Пример #1
0
def sem_seg_inference(model, nd_array, overlay, chunk_size, num_classes, device, meta_map=None, metadata=None, output_path=Path(os.getcwd()), index=0, debug=False):
    """Inference on images using semantic segmentation
    Args:
        model: model to use for inference
        nd_array: nd_array
        overlay: amount of overlay to apply
        num_classes: number of different classes that may be predicted by the model
        device: device used by pytorch (cpu ou cuda)
        meta_map:
        metadata:
        output_path: path to save debug files
        index: (int) index of array from list of images on which inference is performed

        returns a numpy array of the same size (h,w) as the input image, where each value is the predicted output.
    """

    # switch to evaluate mode
    model.eval()

    if len(nd_array.shape) == 3:
        h, w, nb = nd_array.shape
        # Pad with overlay on left and top and pad with chunk_size on right and bottom
        padded_array = np.pad(nd_array, ((overlay, chunk_size), (overlay, chunk_size), (0, 0)), mode='constant')
    elif len(nd_array.shape) == 2:
        h, w = nd_array.shape
        padded_array = np.expand_dims(np.pad(nd_array, ((overlay, chunk_size), (overlay, chunk_size)),
                                             mode='constant'), axis=0)
    else:
        h = 0
        w = 0
        padded_array = None

    h_padded, w_padded = padded_array.shape[:2]
    # Create an empty array of dimensions (c x h x w): num_classes x height of padded array x width of padded array
    output_probs = np.empty([num_classes, h_padded, w_padded], dtype=np.float32)
    # Create identical 0-filled array without channels dimension to receive counts for number of outputs generated in specific area.
    output_counts = np.zeros([output_probs.shape[1], output_probs.shape[2]], dtype=np.int32)

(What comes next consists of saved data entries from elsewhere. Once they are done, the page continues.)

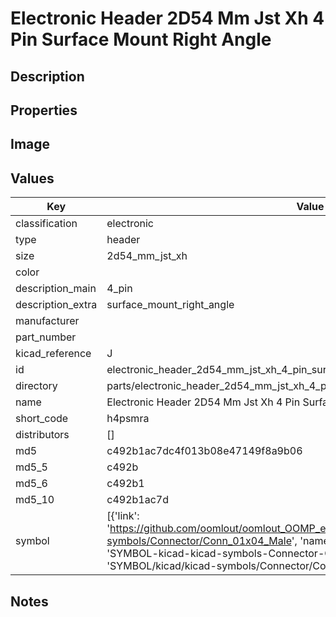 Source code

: # Electronic Header 2D54 Mm Jst Xh 4 Pin Surface Mount Right Angle

## Description

## Properties


## Image


## Values

| Key | Value |
| --- | --- |
| classification | electronic |
| type | header |
| size | 2d54_mm_jst_xh |
| color |  |
| description_main | 4_pin |
| description_extra | surface_mount_right_angle |
| manufacturer |  |
| part_number |  |
| kicad_reference | J |
| id | electronic_header_2d54_mm_jst_xh_4_pin_surface_mount_right_angle |
| directory | parts/electronic_header_2d54_mm_jst_xh_4_pin_surface_mount_right_angle |
| name | Electronic Header 2D54 Mm Jst Xh 4 Pin Surface Mount Right Angle |
| short_code | h4psmra |
| distributors | [] |
| md5 | c492b1ac7dc4f013b08e47149f8a9b06 |
| md5_5 | c492b |
| md5_6 | c492b1 |
| md5_10 | c492b1ac7d |
| symbol | [{'link': 'https://github.com/oomlout/oomlout_OOMP_eda_V2/tree/main/SYMBOL/kicad/kicad-symbols/Connector/Conn_01x04_Male', 'name': 'Connector : Conn_01x04_Male', 'id': 'SYMBOL-kicad-kicad-symbols-Connector-Conn_01x04_Male', 'directory': 'SYMBOL/kicad/kicad-symbols/Connector/Conn_01x04_Male/'}] |

## Notes


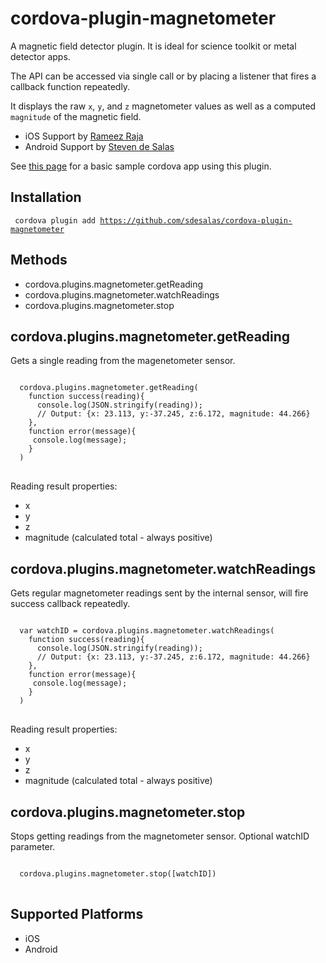 cordova-plugin-magnetometer
====================

A magnetic field detector plugin. It is ideal for science toolkit or metal detector apps. 
    
The API can be accessed via single call or by placing a listener that fires a callback function repeatedly. 

It displays the raw `x`, `y`, and `z` magnetometer values as well as a computed `magnitude` of the magnetic field.

- iOS Support by [Rameez Raja](https://github.com/mrameezraja)
- Android Support by [Steven de Salas](https://github.com/sdesalas)

See [this page](https://github.com/sdesalas/cordova-magnetometer-app/blob/master/android/magnetometer-harness/assets/www/index.html) for a basic sample cordova app using this plugin. 

Installation
------------

<code> cordova plugin add https://github.com/sdesalas/cordova-plugin-magnetometer </code>


Methods
-------
- cordova.plugins.magnetometer.getReading
- cordova.plugins.magnetometer.watchReadings
- cordova.plugins.magnetometer.stop


cordova.plugins.magnetometer.getReading
-------------------------------------------

Gets a single reading from the magenetometer sensor.

<pre>
<code>
  cordova.plugins.magnetometer.getReading(
    function success(reading){
      console.log(JSON.stringify(reading)); 
      // Output: {x: 23.113, y:-37.245, z:6.172, magnitude: 44.266}
    }, 
    function error(message){
     console.log(message);
    }
  )
</code>
</pre>

Reading result properties:
- x 
- y
- z
- magnitude (calculated total - always positive)


cordova.plugins.magnetometer.watchReadings
-------------------------------------------

Gets regular magnetometer readings sent by the internal sensor, will fire success callback repeatedly.

<pre>
<code>
  var watchID = cordova.plugins.magnetometer.watchReadings(
    function success(reading){
      console.log(JSON.stringify(reading)); 
      // Output: {x: 23.113, y:-37.245, z:6.172, magnitude: 44.266}
    }, 
    function error(message){
     console.log(message);
    }
  )
</code>
</pre>

Reading result properties:
- x
- y
- z
- magnitude (calculated total - always positive)

cordova.plugins.magnetometer.stop
--------------------------------

Stops getting readings from the magnetometer sensor. Optional watchID parameter.

<pre>
<code>
  cordova.plugins.magnetometer.stop([watchID])
</code>
</pre>

Supported Platforms
-------------------

- iOS
- Android 

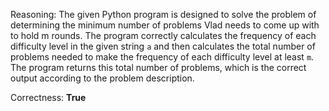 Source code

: Reasoning: The given Python program is designed to solve the problem of determining the minimum number of problems Vlad needs to come up with to hold m rounds. The program correctly calculates the frequency of each difficulty level in the given string `a` and then calculates the total number of problems needed to make the frequency of each difficulty level at least `m`. The program returns this total number of problems, which is the correct output according to the problem description.

Correctness: **True** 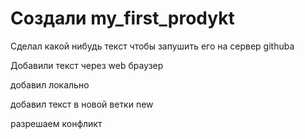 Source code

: ﻿# Создали my_first_prodykt

Сделал какой нибудь текст чтобы запушить его на сервер githuba

Добавили текст через web браузер

добавил локально

добавил текст в новой ветки new

разрешаем конфликт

    if padded_array.any():
        with torch.no_grad():
            for row in tqdm(range(overlay, h + chunk_size, chunk_size - overlay), position=1, leave=False,
                      desc=f'Inferring rows with "{device}"'):
                row_start = row - overlay
                row_end = row_start + chunk_size
                with tqdm(range(overlay, w + chunk_size, chunk_size - overlay), position=2, leave=False, desc='Inferring columns') as _tqdm:
                    for col in _tqdm:
                        col_start = col - overlay
                        col_end = col_start + chunk_size

                        chunk_input = padded_array[row_start:row_end, col_start:col_end, :]
                        if meta_map:
                            chunk_input = MetaSegmentationDataset.append_meta_layers(chunk_input, meta_map, metadata)
                        inputs = torch.from_numpy(np.float32(np.transpose(chunk_input, (2, 0, 1))))

                        inputs.unsqueeze_(0) #Add dummy batch dimension

                        inputs = inputs.to(device)
                        # forward
                        outputs = model(inputs)

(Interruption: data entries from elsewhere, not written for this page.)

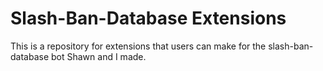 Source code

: # Slash-Ban-Database Extensions
This is a repository for extensions that users can make for the slash-ban-database bot Shawn and I made.
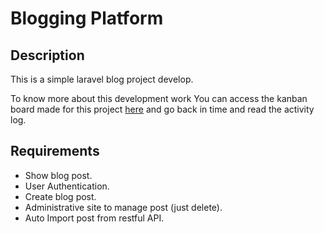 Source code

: # Blogging Platform

## Description

This is a simple laravel blog project develop.

To know more about this development work You can access the kanban board made for this project [here](https://trello.com/b/869WYhLZ) and go back in time and read the activity log.

## Requirements

- Show blog post.
- User Authentication.
- Create blog post.
- Administrative site to manage post (just delete).
- Auto Import post from restful API. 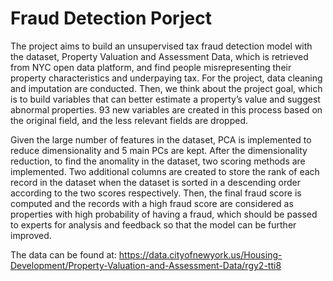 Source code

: # Fraud Detection Porject
The project aims to build an unsupervised tax fraud detection model with the dataset, Property Valuation and Assessment Data, which is retrieved from NYC open data platform, and find people misrepresenting their property characteristics and underpaying tax. For the project, data cleaning and imputation are conducted. Then, we think about the project goal, which is to build variables that can better estimate a property’s value and suggest abnormal properties. 93 new variables are created in this process based on the original field, and the less relevant fields are dropped. 

Given the large number of features in the dataset, PCA is implemented to reduce dimensionality and 5 main PCs are kept. After the dimensionality reduction, to find the anomality in the dataset, two scoring methods are implemented. Two additional columns are created to store the rank of each record in the dataset when the dataset is sorted in a descending order according to the two scores respectively. Then, the final fraud score is computed and the records with a high fraud score are considered as properties with high probability of having a fraud, which should be passed to experts for analysis and feedback so that the model can be further improved.

The data can be found at: https://data.cityofnewyork.us/Housing-Development/Property-Valuation-and-Assessment-Data/rgy2-tti8
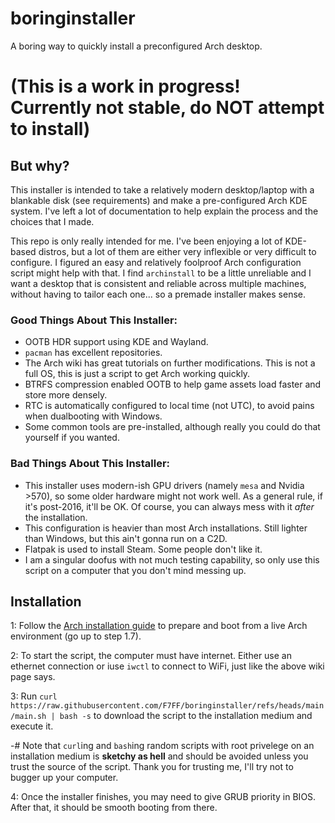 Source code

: # boringinstaller
A boring way to quickly install a preconfigured Arch desktop.

# (This is a work in progress! Currently not stable, do NOT attempt to install)

## But why?
This installer is intended to take a relatively modern desktop/laptop with a blankable disk (see requirements) and make a pre-configured Arch KDE system. I've left a lot of documentation to help explain the process and the choices that I made.

This repo is only really intended for me. I've been enjoying a lot of KDE-based distros, but a lot of them are either very inflexible or very difficult to configure. I figured an easy and relatively foolproof Arch configuration script might help with that. I find `archinstall` to be a little unreliable and I want a desktop that is consistent and reliable across multiple machines, without having to tailor each one... so a premade installer makes sense.

### Good Things About This Installer:
- OOTB HDR support using KDE and Wayland.
- `pacman` has excellent repositories.
- The Arch wiki has great tutorials on further modifications. This is not a full OS, this is just a script to get Arch working quickly.
- BTRFS compression enabled OOTB to help game assets load faster and store more densely.
- RTC is automatically configured to local time (not UTC), to avoid pains when dualbooting with Windows.
- Some common tools are pre-installed, although really you could do that yourself if you wanted.

### Bad Things About This Installer:
- This installer uses modern-ish GPU drivers (namely `mesa` and Nvidia >570), so some older hardware might not work well. As a general rule, if it's post-2016, it'll be OK. Of course, you can always mess with it *after* the installation.
- This configuration is heavier than most Arch installations. Still lighter than Windows, but this ain't gonna run on a C2D.
- Flatpak is used to install Steam. Some people don't like it.
- I am a singular doofus with not much testing capability, so only use this script on a computer that you don't mind messing up.

## Installation
1: Follow the [Arch installation guide](https://wiki.archlinux.org/title/Installation_guide) to prepare and boot from a live Arch environment (go up to step 1.7).

2: To start the script, the computer must have internet. Either use an ethernet connection or iuse `iwctl` to connect to WiFi, just like the above wiki page says.

3: Run `curl https://raw.githubusercontent.com/F7FF/boringinstaller/refs/heads/main/main.sh | bash -s` to download the script to the installation medium and execute it. 

-# Note that `curl`ing and `bash`ing random scripts with root privelege on an installation medium is **sketchy as hell** and should be avoided unless you trust the source of the script. Thank you for trusting me, I'll try not to bugger up your computer.

4: Once the installer finishes, you may need to give GRUB priority in BIOS. After that, it should be smooth booting from there.
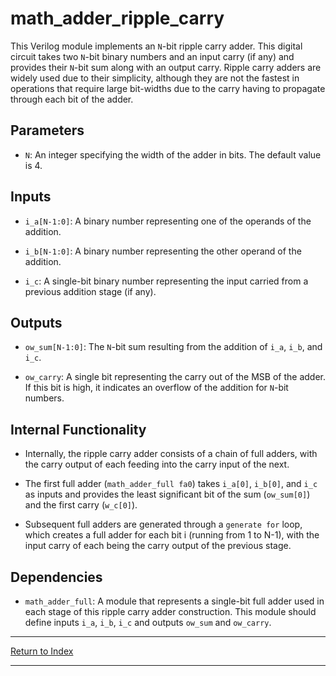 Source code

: # math_adder_ripple_carry

This Verilog module implements an `N`-bit ripple carry adder. This digital circuit takes two `N`-bit binary numbers and an input carry (if any) and provides their `N`-bit sum along with an output carry. Ripple carry adders are widely used due to their simplicity, although they are not the fastest in operations that require large bit-widths due to the carry having to propagate through each bit of the adder.

## Parameters

- `N`: An integer specifying the width of the adder in bits. The default value is 4.

## Inputs

- `i_a[N-1:0]`: A binary number representing one of the operands of the addition.

- `i_b[N-1:0]`: A binary number representing the other operand of the addition.

- `i_c`: A single-bit binary number representing the input carried from a previous addition stage (if any).

## Outputs

- `ow_sum[N-1:0]`: The `N`-bit sum resulting from the addition of `i_a`, `i_b`, and `i_c`.

- `ow_carry`: A single bit representing the carry out of the MSB of the adder. If this bit is high, it indicates an overflow of the addition for `N`-bit numbers.

## Internal Functionality

- Internally, the ripple carry adder consists of a chain of full adders, with the carry output of each feeding into the carry input of the next.

- The first full adder (`math_adder_full fa0`) takes `i_a[0]`, `i_b[0]`, and `i_c` as inputs and provides the least significant bit of the sum (`ow_sum[0]`) and the first carry (`w_c[0]`).

- Subsequent full adders are generated through a `generate for` loop, which creates a full adder for each bit i (running from 1 to N-1), with the input carry of each being the carry output of the previous stage.

## Dependencies

- `math_adder_full`: A module that represents a single-bit full adder used in each stage of this ripple carry adder construction. This module should define inputs `i_a`, `i_b`, `i_c` and outputs `ow_sum` and `ow_carry`.

---

[Return to Index](index.md)

----------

                        # torchvision models give output in 'out' key. May cause problems in future versions of torchvision.
                        if isinstance(outputs, OrderedDict) and 'out' in outputs.keys():
                            outputs = outputs['out']

                        if debug:
                            if index == 0:
                                tqdm.write(f'(debug mode) Visualizing inferred tiles...')
                            vis_from_batch(params, inputs, outputs, batch_index=0, vis_path=output_path,
                                        dataset=f'{row_start}_{col_start}_inf', ep_num=index, debug=True)

                        outputs = F.softmax(outputs, dim=1)

                        output_counts[row_start:row_end, col_start:col_end] += 1

                        # Add inference on sub-image to all completed inferences on previous sub-images.
                        # FIXME: This operation need to be optimized. Using a lot of RAM on large images.
                        output_probs[:, row_start:row_end, col_start:col_end] += np.squeeze(outputs.cpu().numpy(),
                                                                                            axis=0)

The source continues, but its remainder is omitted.